▶ **WHAT THIS TASK INVOLVES**:
Exact duplicates of the lines from the top of the data through the line containing "the first chaos" are needed, with every picture left out.

▶ **LISTED ENTRIES**:
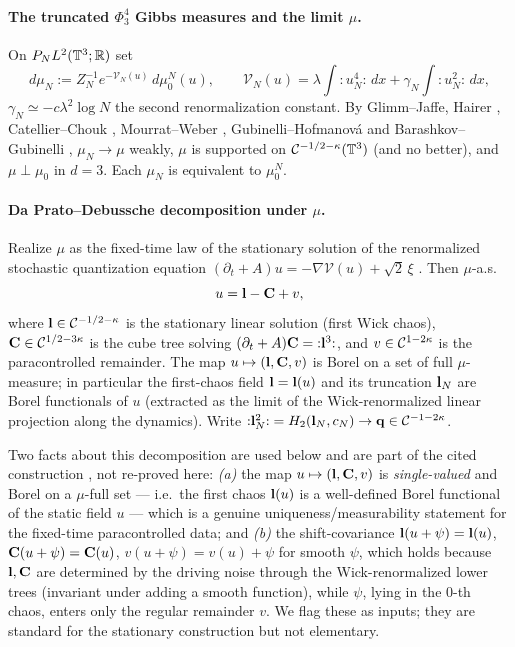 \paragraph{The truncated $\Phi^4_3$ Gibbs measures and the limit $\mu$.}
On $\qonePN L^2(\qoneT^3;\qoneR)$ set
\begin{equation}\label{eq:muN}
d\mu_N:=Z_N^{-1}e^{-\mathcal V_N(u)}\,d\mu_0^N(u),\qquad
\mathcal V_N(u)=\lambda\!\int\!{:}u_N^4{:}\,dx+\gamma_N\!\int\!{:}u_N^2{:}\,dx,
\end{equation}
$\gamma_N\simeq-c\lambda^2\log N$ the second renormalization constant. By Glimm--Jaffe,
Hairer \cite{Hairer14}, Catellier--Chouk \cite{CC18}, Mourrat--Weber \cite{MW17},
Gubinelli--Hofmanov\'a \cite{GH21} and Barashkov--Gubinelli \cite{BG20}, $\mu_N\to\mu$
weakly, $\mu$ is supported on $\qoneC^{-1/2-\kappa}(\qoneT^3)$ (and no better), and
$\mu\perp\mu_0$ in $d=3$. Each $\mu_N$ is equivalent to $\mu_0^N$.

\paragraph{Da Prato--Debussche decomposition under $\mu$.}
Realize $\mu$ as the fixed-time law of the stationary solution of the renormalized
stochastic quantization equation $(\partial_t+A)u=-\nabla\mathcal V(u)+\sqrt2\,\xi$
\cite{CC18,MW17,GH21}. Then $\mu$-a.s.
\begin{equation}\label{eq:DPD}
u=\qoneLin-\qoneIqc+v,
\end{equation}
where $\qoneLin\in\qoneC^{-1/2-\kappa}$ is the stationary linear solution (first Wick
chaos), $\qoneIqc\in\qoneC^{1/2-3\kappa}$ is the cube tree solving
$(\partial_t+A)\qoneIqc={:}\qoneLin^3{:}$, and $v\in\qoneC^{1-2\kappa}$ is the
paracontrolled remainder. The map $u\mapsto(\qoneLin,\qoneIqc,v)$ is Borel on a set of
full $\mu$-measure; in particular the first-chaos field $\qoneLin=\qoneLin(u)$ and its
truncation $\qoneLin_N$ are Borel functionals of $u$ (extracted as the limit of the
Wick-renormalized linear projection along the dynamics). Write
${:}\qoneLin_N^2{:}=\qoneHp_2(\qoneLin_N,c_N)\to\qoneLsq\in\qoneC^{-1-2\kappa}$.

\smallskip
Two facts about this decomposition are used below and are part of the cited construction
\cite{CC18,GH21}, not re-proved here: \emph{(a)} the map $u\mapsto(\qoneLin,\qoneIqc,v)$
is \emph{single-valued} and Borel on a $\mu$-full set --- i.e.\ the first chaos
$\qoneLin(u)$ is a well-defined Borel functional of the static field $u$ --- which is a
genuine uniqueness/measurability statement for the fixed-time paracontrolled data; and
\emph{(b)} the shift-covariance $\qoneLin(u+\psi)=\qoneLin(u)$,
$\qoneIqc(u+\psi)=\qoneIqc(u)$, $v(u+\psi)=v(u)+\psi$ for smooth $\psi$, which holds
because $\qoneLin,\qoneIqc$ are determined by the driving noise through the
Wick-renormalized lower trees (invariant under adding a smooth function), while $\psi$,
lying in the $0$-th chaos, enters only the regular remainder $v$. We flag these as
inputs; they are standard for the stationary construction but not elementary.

▶ **ANSWER AREA**:
 \paragraph{The truncated $\Phi^4_3$ Gibbs measures and the limit $\mu$.}
On $\qonePN L^2(\qoneT^3;\qoneR)$ set
\begin{equation}\label{eq:muN}
d\mu_N:=Z_N^{-1}e^{-\mathcal V_N(u)}\,d\mu_0^N(u),\qquad
\mathcal V_N(u)=\lambda\!\int\!{:}u_N^4{:}\,dx+\gamma_N\!\int\!{:}u_N^2{:}\,dx,
\end{equation}
$\gamma_N\simeq-c\lambda^2\log N$ the second renormalization constant. By Glimm--Jaffe,
Hairer \cite{Hairer14}, Catellier--Chouk \cite{CC18}, Mourrat--Weber \cite{MW17},
Gubinelli--Hofmanov\'a \cite{GH21} and Barashkov--Gubinelli \cite{BG20}, $\mu_N\to\mu$
weakly, $\mu$ is supported on $\qoneC^{-1/2-\kappa}(\qoneT^3)$ (and no better), and
$\mu\perp\mu_0$ in $d=3$. Each $\mu_N$ is equivalent to $\mu_0^N$.

\paragraph{Da Prato--Debussche decomposition under $\mu$.}
Realize $\mu$ as the fixed-time law of the stationary solution of the renormalized
stochastic quantization equation $(\partial_t+A)u=-\nabla\mathcal V(u)+\sqrt2\,\xi$
\cite{CC18,MW17,GH21}. Then $\mu$-a.s.
\begin{equation}\label{eq:DPD}
u=\qoneLin-\qoneIqc+v,
\end{equation}
where $\qoneLin\in\qoneC^{-1/2-\kappa}$ is the stationary linear solution (first Wick
chaos), $\qoneIqc\in\qoneC^{1/2-3\kappa}$ is the cube tree solving
$(\partial_t+A)\qoneIqc={:}\qoneLin^3{:}$, and $v\in\qoneC^{1-2\kappa}$ is the
paracontrolled remainder. The map $u\mapsto(\qoneLin,\qoneIqc,v)$ is Borel on a set of
full $\mu$-measure; in particular the first-chaos field $\qoneLin=\qoneLin(u)$ and its
truncation $\qoneLin_N$ are Borel functionals of $u$ (extracted as the limit of the
Wick-renormalized linear projection along the dynamics). Write
${:}\qoneLin_N^2{:}=\qoneHp_2(\qoneLin_N,c_N)\to\qoneLsq\in\qoneC^{-1-2\kappa}$.

\smallskip
Two facts about this decomposition are used below and are part of the cited construction
\cite{CC18,GH21}, not re-proved here: \emph{(a)} the map $u\mapsto(\qoneLin,\qoneIqc,v)$
is \emph{single-valued} and Borel on a $\mu$-full set --- i.e.\ the first chaos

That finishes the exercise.